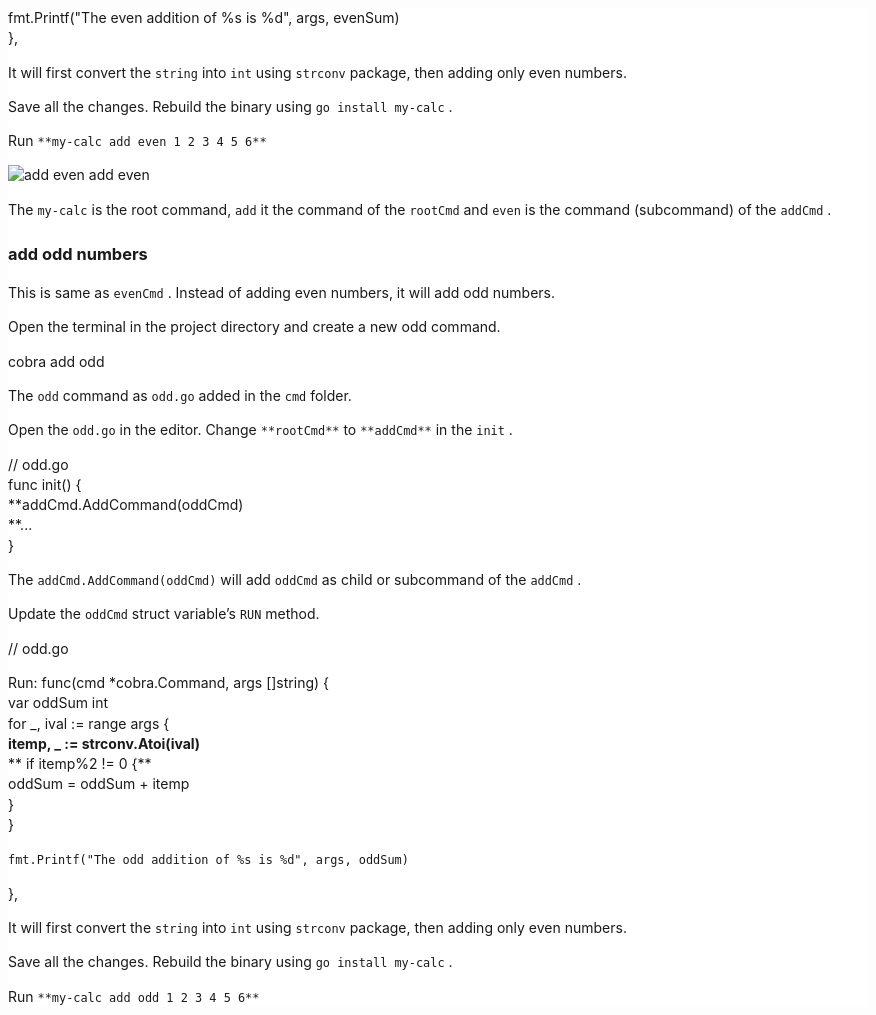    fmt.Printf("The even addition of %s is %d", args, evenSum)  
},

It will first convert the `string` into `int` using `strconv` package, then adding only even numbers.

Save all the changes. Rebuild the binary using `go install my-calc` .

Run `**my-calc add even 1 2 3 4 5 6**`

![add even](https://cdn-images-1.medium.com/max/1200/1*3j9_wtCrg9UAqGP1K4dd2Q.png)
add even

The `my-calc` is the root command, `add` it the command of the `rootCmd` and `even` is the command (subcommand) of the `addCmd` .

### add odd numbers

This is same as `evenCmd` . Instead of adding even numbers, it will add odd numbers.

Open the terminal in the project directory and create a new odd command.

cobra add odd

The `odd` command as `odd.go` added in the `cmd` folder.

Open the `odd.go` in the editor. Change `**rootCmd**` to `**addCmd**` in the `init` .

// odd.go  
func init() {  
    **addCmd.AddCommand(oddCmd)  
**...  
}

The `addCmd.AddCommand(oddCmd)` will add `oddCmd` as child or subcommand of the `addCmd` .

Update the `oddCmd` struct variable’s `RUN` method.

// odd.go

Run: func(cmd \*cobra.Command, args \[\]string) {  
    var oddSum int  
    for \_, ival := range args {  
      **itemp, \_ := strconv.Atoi(ival)**  
     ** if itemp%2 != 0 {**  
         oddSum = oddSum + itemp  
      }  
    }

    fmt.Printf("The odd addition of %s is %d", args, oddSum)  
},

It will first convert the `string` into `int` using `strconv` package, then adding only even numbers.

Save all the changes. Rebuild the binary using `go install my-calc` .

Run `**my-calc add odd 1 2 3 4 5 6**`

WORK ORDER -> Return, unchanged, the lines from the first line of the material through the line that holds "add even 1 2", inclusive, omitting pictures.

TASK ANSWER ->
    fmt.Printf("The even addition of %s is %d", args, evenSum)  
},

It will first convert the `string` into `int` using `strconv` package, then adding only even numbers.

Save all the changes. Rebuild the binary using `go install my-calc` .

Run `**my-calc add even 1 2 3 4 5 6**`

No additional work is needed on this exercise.